--- Dataset excerpts ---
+---+

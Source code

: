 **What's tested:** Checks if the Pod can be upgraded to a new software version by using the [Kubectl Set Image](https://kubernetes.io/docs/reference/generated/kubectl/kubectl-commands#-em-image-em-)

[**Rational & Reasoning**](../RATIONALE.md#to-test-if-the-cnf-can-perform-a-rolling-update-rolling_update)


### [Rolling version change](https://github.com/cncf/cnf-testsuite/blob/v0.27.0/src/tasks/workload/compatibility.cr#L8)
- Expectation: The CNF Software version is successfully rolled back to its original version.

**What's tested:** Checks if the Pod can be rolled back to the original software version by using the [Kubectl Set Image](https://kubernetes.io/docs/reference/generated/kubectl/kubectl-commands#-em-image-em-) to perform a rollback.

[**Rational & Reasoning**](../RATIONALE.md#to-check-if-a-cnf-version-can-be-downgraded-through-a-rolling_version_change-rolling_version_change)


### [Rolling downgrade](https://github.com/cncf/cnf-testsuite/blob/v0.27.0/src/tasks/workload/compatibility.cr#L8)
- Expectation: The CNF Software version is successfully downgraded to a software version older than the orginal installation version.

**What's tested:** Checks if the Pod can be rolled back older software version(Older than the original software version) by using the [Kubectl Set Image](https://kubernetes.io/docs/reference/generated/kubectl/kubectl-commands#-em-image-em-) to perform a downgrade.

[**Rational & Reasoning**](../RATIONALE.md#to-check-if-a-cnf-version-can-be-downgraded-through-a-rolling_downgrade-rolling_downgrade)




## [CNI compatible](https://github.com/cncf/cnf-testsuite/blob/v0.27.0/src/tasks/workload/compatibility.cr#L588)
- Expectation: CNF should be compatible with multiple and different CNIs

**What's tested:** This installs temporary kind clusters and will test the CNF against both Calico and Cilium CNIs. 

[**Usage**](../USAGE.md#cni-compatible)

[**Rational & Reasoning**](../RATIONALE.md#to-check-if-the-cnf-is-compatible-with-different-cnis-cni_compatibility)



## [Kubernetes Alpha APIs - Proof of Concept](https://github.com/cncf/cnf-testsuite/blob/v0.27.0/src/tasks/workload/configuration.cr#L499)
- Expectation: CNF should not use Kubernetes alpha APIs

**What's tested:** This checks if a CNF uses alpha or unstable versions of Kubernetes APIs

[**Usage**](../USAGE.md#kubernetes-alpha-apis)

+---+

--- Assigned task ---
Give back each record exactly, from the first line through the last.

--- Written solution ---
Source code

: **What's tested:** Checks if the Pod can be upgraded to a new software version by using the [Kubectl Set Image](https://kubernetes.io/docs/reference/generated/kubectl/kubectl-commands#-em-image-em-)

[**Rational & Reasoning**](../RATIONALE.md#to-test-if-the-cnf-can-perform-a-rolling-update-rolling_update)


### [Rolling version change](https://github.com/cncf/cnf-testsuite/blob/v0.27.0/src/tasks/workload/compatibility.cr#L8)
- Expectation: The CNF Software version is successfully rolled back to its original version.

**What's tested:** Checks if the Pod can be rolled back to the original software version by using the [Kubectl Set Image](https://kubernetes.io/docs/reference/generated/kubectl/kubectl-commands#-em-image-em-) to perform a rollback.

[**Rational & Reasoning**](../RATIONALE.md#to-check-if-a-cnf-version-can-be-downgraded-through-a-rolling_version_change-rolling_version_change)


### [Rolling downgrade](https://github.com/cncf/cnf-testsuite/blob/v0.27.0/src/tasks/workload/compatibility.cr#L8)
- Expectation: The CNF Software version is successfully downgraded to a software version older than the orginal installation version.

**What's tested:** Checks if the Pod can be rolled back older software version(Older than the original software version) by using the [Kubectl Set Image](https://kubernetes.io/docs/reference/generated/kubectl/kubectl-commands#-em-image-em-) to perform a downgrade.

[**Rational & Reasoning**](../RATIONALE.md#to-check-if-a-cnf-version-can-be-downgraded-through-a-rolling_downgrade-rolling_downgrade)




## [CNI compatible](https://github.com/cncf/cnf-testsuite/blob/v0.27.0/src/tasks/workload/compatibility.cr#L588)
- Expectation: CNF should be compatible with multiple and different CNIs

**What's tested:** This installs temporary kind clusters and will test the CNF against both Calico and Cilium CNIs. 

[**Usage**](../USAGE.md#cni-compatible)

[**Rational & Reasoning**](../RATIONALE.md#to-check-if-the-cnf-is-compatible-with-different-cnis-cni_compatibility)



## [Kubernetes Alpha APIs - Proof of Concept](https://github.com/cncf/cnf-testsuite/blob/v0.27.0/src/tasks/workload/configuration.cr#L499)
- Expectation: CNF should not use Kubernetes alpha APIs

**What's tested:** This checks if a CNF uses alpha or unstable versions of Kubernetes APIs

[**Usage**](../USAGE.md#kubernetes-alpha-apis)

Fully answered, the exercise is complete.